Derrière les pistes dessinées par Henri Isaac, l'auteur pose une question plus large qui est celle de la place du travail dans la société et l'économie numérique. Nombreux sont ceux qui sentent bien que la manière actuelle de l'appréhender n'est plus tenable. Le manque d'imagination pour trouver de nouvelles formes d'organisation est tel que tout se passe comme s'il suffisait de changer deux trois paramètres pour adapter l'existant, quand assure le président de Renaissance numérique, c'est à un véritable changement de paradigme qu'il faut se préparer.
Les autorités dépassées
En commençant par revoir la notion de travail elle-même que, par habitude, nous avons réduit à l'activité salariée ou marchande. Un des mérites de la note écrite par Henri Isaac est qu'elle pose les débats sereinement, en abusant parfois d'un vocabulaire universitaire qui n'est pas le plus à même à une large diffusion de ce petit texte passionnant. Reste un texte vigoureux qui pose les débats sans catastrophisme et qui, à défaut de proposer un texte ficelé, pose les quelques questions qui ne devront pas être éludées dans les mois qui viennent au risque de passer à côté de l'essentiel.

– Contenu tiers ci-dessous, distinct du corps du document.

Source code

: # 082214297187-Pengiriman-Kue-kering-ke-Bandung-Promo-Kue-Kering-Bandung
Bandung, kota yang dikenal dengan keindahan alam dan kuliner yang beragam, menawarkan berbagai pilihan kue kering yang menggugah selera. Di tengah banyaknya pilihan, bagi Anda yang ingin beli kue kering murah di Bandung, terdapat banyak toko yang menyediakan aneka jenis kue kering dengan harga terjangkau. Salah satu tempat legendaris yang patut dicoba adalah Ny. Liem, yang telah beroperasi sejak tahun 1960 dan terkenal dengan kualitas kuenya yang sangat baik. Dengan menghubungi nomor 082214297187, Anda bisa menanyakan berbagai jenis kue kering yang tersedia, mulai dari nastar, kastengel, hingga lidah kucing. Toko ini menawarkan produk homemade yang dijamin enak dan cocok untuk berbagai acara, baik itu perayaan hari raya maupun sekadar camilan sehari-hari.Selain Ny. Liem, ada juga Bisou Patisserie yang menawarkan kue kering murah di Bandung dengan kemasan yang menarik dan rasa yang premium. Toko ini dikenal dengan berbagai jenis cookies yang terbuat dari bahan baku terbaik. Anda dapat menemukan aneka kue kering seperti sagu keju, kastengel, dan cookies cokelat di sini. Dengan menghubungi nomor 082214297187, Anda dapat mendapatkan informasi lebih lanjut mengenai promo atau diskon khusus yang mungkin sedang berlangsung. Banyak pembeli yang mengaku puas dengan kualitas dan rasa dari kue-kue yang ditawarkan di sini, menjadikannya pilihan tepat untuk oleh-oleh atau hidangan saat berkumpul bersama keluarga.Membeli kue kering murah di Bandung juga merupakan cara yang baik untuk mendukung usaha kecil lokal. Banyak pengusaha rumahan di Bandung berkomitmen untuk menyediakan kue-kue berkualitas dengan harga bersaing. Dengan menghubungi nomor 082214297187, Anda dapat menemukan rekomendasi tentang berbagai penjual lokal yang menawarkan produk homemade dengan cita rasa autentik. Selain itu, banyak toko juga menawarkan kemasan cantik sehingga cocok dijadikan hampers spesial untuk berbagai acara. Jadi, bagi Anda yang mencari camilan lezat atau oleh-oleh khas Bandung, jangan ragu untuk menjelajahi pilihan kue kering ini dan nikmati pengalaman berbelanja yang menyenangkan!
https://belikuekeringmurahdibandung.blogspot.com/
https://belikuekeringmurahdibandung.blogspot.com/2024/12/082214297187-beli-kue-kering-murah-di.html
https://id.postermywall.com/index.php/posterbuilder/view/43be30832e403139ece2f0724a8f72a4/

A la lecture de cette dizaine pages, complétée d'une très intéressante annexe qui décrypte plusieurs faits récents d'actualité sociale au regard de ces tensions entre ancien et nouveau monde, la loi El Khomri qui aura provoqué un débat de plusieurs mois, provoqué plusieurs manifestations plus ou moins fournies, apparaît pour l'auteur aussi efficace qu'un cautère sur une jambe de bois.
Ce n'est pas le salariat qu'il convient d'aménager, mais l'ensemble du système qui est à revoir. A ce titre, reconnaissons que les organisations syndicales et patronales sont à peu près aussi à côté de la plaque dans leur réflexion que les partis politiques, qu'ils soient dans la majorité ou dans l'opposition. Caramba, encore raté !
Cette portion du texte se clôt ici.